The result should be the lines from the one holding "på calendar events" to the final line of the records, retyped exactly.

● **Material shown**:
* * *

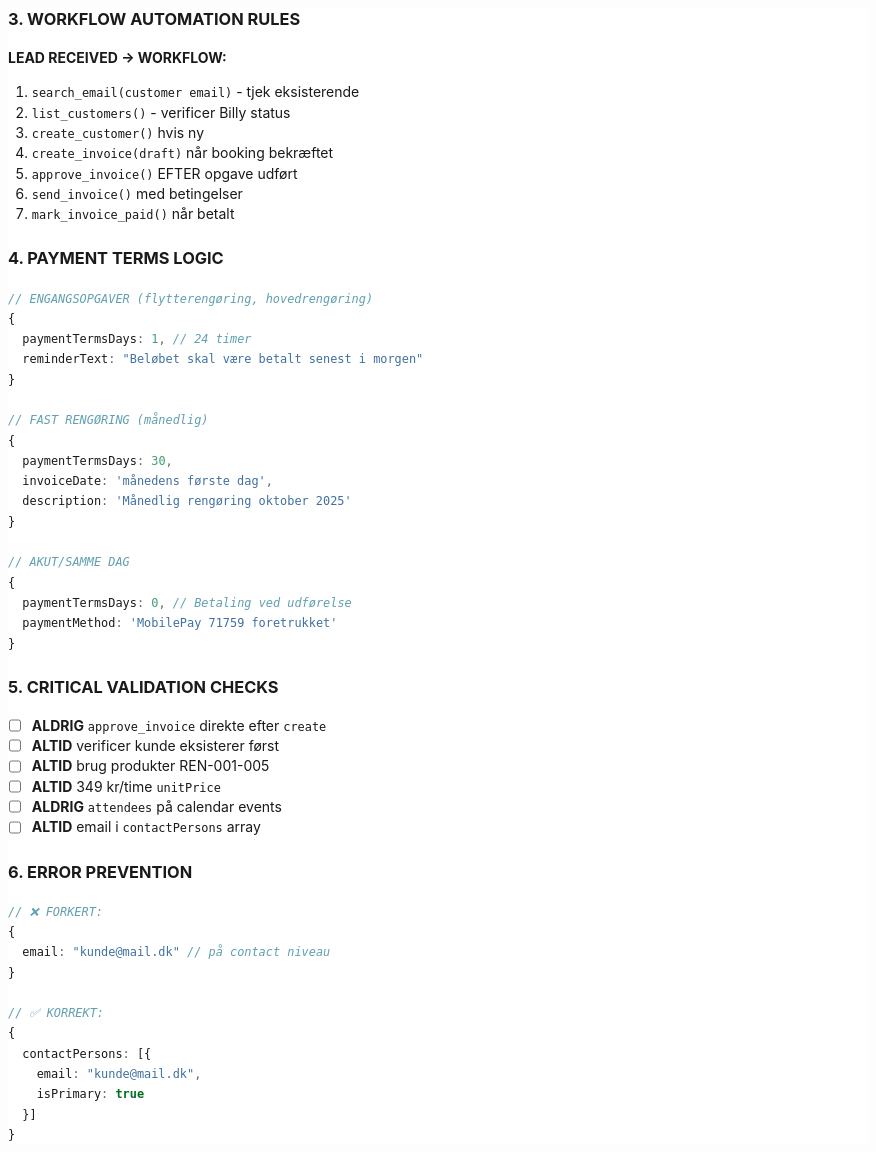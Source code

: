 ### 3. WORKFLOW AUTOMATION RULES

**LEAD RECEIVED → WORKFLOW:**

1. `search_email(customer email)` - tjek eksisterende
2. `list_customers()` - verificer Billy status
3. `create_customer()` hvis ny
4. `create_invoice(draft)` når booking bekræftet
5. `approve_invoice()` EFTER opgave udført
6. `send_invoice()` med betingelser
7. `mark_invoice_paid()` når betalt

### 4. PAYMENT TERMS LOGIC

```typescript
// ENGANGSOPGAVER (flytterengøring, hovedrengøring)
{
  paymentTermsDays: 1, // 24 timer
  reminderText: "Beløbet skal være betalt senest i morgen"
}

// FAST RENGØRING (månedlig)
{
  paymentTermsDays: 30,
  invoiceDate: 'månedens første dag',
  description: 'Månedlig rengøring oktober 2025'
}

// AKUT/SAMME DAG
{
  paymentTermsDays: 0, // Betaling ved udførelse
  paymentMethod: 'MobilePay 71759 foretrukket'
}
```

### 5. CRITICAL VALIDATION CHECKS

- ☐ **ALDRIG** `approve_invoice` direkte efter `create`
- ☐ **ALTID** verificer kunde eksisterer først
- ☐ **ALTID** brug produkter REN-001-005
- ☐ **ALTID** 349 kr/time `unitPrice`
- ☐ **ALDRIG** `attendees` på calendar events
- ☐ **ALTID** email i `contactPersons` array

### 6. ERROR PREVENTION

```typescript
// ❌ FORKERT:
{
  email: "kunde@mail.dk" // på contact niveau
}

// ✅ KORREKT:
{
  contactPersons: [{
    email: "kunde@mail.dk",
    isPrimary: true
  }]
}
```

* * *

● **Solution to the problem**:
- ☐ **ALDRIG** `attendees` på calendar events
- ☐ **ALTID** email i `contactPersons` array

### 6. ERROR PREVENTION

```typescript
// ❌ FORKERT:
{
  email: "kunde@mail.dk" // på contact niveau
}

// ✅ KORREKT:
{
  contactPersons: [{
    email: "kunde@mail.dk",
    isPrimary: true
  }]
}
```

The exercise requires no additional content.